This page introduces you to the "new" language of choice for scientific and engineering applications--Fortran 90. By highlighting the 90 features that will immediately impact your Fortran programming, we hope to take some of the mystery out of Fortran 90 and encourage you to adopt this new standard for all of your programming.

Overview

Fortran 90 was developed jointly by the X3 technical subcommittee, X3J3, and the International Fortran Standard organization, WG5. Thomas M. Lahey, CEO of Lahey Computer Systems and a developer of Fortran compilers for over twenty-five years, is a participating member of both of these groups. Being a member of these organizations gave our company the opportunity to influence the decisions about which features to incorporate into the new standard and allowed us to begin early design of our own Fortran 90 language system.

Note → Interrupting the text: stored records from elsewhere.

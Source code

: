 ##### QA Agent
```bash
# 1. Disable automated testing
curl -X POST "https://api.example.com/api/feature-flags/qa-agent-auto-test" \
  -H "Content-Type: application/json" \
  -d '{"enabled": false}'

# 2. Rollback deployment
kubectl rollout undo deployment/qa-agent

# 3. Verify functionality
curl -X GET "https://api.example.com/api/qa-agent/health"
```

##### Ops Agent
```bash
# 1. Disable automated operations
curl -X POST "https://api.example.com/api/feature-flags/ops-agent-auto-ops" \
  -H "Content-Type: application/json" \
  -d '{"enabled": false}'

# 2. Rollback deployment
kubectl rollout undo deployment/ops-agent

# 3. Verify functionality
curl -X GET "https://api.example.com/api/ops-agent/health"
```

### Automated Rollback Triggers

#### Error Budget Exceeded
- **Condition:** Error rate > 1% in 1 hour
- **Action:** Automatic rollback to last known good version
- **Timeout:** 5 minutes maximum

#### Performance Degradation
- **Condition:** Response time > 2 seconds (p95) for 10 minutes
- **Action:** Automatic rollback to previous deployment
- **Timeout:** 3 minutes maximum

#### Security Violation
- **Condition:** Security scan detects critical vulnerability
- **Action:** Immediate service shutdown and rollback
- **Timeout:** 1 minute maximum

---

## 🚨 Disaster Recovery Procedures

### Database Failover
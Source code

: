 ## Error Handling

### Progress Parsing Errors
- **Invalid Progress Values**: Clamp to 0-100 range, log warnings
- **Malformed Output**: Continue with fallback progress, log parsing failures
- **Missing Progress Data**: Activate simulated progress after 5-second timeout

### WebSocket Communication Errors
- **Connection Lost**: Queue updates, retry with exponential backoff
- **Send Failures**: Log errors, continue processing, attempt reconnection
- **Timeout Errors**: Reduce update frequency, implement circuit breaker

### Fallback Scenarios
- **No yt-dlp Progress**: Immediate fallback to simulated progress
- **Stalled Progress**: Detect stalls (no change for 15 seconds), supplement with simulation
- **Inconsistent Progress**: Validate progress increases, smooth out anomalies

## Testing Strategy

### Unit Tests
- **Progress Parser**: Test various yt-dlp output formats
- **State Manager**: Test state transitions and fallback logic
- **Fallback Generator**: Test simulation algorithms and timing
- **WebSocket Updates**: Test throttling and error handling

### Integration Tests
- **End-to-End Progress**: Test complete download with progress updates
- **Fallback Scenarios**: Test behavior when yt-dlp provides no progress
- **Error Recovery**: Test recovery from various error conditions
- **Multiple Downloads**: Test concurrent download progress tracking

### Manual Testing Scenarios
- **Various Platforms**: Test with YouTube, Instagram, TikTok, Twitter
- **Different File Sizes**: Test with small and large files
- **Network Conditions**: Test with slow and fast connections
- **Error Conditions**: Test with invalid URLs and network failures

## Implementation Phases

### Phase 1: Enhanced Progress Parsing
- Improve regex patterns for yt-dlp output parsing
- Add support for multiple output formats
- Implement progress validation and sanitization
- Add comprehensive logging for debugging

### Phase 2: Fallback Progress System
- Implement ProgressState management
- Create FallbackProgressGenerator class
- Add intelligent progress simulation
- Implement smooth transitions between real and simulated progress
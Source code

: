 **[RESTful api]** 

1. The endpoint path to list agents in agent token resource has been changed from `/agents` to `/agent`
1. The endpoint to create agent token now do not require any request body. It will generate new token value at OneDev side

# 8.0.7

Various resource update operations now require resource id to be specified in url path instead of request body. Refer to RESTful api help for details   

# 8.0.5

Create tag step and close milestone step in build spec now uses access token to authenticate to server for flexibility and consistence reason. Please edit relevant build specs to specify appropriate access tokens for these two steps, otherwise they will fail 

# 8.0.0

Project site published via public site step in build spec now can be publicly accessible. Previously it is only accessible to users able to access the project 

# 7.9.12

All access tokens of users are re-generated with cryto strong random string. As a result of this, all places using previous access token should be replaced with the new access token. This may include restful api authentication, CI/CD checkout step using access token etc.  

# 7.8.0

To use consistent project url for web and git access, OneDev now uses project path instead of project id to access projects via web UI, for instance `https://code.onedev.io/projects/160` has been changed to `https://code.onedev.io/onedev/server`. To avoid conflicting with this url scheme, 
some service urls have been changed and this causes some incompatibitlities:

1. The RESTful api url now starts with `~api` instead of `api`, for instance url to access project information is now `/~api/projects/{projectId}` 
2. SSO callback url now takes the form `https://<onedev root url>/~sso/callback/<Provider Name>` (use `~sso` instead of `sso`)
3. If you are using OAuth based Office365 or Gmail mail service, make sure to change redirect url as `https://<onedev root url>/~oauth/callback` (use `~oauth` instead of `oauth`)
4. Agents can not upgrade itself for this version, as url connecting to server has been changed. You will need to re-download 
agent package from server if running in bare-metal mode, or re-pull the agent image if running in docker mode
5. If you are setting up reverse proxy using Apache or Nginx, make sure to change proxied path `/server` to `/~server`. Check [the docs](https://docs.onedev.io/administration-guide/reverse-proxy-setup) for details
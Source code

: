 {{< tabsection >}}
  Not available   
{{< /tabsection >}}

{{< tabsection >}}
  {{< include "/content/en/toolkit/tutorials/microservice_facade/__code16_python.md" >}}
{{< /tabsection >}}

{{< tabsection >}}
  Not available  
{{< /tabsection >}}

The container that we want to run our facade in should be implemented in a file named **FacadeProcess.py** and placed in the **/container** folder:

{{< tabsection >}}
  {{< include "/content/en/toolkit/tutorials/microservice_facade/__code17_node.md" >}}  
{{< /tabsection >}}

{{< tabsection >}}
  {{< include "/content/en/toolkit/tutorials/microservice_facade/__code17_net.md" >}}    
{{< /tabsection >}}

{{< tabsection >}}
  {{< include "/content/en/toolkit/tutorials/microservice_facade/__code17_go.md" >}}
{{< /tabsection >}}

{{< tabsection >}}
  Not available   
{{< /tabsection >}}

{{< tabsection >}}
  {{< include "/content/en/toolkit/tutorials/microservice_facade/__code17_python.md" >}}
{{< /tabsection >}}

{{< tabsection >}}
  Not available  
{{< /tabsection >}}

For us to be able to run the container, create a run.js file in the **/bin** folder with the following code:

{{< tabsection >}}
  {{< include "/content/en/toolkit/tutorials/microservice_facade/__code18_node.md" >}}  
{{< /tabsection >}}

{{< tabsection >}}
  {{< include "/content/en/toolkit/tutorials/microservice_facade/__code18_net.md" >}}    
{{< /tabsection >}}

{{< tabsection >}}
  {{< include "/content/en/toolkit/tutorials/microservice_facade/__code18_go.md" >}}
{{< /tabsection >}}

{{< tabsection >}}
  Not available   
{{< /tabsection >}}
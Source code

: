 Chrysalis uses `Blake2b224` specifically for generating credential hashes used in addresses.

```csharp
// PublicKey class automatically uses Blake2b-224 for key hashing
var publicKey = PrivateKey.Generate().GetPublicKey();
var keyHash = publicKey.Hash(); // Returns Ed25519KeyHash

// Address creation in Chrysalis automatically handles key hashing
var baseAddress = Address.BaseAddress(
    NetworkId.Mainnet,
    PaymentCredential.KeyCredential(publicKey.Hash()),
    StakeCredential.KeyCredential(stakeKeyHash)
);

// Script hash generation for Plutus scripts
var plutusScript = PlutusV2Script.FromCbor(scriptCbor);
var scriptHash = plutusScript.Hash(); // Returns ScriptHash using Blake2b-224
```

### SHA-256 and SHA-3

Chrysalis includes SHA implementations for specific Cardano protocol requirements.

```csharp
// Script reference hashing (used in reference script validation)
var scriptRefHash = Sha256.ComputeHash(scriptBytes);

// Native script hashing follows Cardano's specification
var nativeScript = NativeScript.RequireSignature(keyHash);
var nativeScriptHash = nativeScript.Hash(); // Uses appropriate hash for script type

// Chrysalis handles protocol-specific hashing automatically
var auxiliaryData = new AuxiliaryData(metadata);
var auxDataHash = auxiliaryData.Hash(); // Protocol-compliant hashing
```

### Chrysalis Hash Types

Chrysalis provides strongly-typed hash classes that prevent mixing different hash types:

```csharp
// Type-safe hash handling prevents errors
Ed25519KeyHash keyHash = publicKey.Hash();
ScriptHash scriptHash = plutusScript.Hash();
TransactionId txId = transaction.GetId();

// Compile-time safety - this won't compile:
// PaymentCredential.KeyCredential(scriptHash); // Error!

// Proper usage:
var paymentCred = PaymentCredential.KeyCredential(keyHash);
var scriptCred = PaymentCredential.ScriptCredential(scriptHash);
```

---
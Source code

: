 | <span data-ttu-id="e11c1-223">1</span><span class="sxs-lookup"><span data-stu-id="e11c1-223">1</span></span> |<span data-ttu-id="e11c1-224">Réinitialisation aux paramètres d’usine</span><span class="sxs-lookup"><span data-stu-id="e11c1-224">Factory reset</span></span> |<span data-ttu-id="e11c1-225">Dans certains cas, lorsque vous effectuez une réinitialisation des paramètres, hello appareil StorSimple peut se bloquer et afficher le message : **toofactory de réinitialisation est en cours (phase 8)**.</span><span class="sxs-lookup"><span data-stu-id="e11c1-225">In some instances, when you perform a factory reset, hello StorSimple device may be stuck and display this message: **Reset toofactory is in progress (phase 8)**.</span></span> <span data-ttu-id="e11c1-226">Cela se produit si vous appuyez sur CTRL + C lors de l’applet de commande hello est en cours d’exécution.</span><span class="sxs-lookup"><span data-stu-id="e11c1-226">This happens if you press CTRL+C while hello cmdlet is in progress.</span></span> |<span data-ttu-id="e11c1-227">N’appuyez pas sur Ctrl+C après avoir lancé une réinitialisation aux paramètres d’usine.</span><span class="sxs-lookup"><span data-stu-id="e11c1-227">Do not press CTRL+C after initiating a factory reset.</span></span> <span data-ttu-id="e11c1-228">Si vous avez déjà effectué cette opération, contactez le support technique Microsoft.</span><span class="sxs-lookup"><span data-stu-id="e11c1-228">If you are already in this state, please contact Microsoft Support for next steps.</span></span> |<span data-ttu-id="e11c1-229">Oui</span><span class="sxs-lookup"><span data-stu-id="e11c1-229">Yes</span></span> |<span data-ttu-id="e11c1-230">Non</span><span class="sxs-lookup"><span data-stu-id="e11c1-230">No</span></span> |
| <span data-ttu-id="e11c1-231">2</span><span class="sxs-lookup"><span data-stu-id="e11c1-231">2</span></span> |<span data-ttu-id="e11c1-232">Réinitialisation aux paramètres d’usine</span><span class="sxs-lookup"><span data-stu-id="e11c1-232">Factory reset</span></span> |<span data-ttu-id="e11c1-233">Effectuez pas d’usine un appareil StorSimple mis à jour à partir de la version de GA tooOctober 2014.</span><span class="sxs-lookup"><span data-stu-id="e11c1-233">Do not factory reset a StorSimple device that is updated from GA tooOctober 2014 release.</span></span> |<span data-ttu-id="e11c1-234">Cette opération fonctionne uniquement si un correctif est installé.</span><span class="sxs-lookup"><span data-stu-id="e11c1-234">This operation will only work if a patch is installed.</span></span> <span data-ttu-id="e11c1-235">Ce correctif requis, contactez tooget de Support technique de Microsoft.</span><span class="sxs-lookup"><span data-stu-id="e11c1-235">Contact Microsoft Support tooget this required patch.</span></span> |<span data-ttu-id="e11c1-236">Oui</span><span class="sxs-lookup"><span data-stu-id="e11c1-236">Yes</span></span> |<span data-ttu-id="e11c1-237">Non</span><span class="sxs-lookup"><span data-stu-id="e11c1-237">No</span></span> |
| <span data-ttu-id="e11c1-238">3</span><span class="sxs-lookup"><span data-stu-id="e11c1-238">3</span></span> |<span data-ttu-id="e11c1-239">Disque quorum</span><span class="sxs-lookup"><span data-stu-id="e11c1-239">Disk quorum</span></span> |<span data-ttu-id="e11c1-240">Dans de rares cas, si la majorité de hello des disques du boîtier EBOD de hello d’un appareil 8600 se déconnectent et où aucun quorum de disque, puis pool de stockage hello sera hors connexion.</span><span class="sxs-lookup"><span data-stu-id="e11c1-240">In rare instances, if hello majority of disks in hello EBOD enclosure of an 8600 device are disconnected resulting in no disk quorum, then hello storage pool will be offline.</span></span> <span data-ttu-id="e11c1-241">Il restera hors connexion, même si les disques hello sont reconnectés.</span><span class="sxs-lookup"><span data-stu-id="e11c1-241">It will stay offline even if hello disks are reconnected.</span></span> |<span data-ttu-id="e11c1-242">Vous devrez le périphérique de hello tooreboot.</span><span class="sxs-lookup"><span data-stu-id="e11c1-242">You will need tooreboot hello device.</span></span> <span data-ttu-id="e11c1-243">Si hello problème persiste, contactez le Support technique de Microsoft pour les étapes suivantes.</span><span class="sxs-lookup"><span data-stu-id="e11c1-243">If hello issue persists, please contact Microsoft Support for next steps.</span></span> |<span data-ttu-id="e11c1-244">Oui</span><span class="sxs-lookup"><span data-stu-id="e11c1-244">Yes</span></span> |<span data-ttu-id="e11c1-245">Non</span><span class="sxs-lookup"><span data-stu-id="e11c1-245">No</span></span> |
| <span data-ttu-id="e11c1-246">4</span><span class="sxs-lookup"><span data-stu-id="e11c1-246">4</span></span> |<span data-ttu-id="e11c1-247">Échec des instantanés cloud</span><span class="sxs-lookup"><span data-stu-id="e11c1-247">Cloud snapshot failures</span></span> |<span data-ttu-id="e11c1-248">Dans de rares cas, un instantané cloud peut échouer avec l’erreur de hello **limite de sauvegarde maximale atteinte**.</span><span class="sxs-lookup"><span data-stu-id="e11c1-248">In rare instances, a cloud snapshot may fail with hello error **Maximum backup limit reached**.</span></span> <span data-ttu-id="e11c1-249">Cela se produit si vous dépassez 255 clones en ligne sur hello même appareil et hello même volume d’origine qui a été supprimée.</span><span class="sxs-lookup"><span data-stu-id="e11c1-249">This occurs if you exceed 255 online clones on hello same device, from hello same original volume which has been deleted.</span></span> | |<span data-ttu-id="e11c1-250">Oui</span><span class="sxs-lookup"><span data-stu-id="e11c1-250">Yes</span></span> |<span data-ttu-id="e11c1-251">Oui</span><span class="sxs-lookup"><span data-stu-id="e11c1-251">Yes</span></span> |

As jointly stated by these organizations in the Fortran 90 Standard guide, "The purpose of this International Standard is to promote portability, reliability, maintainability, and efficient execution of Fortran programs for use on a variety of computing systems." The result is the Fortran 90 Standard. It is a combination of the entire Fortran 77 Standard (with four minor exceptions), popular Fortran 77 extensions, and an extensive collection of new features. By creating a new standard, portability of programs has increased, new programming techniques and practices have been introduced, and users can take better advantage of advances in both hardware and language design. The Fortran programmer has gained new freedom and flexibility in their coding without losing one of the key elements of Fortran: portability.

For companies and users who have invested in Fortran, what are the benefits of continuing to use this language?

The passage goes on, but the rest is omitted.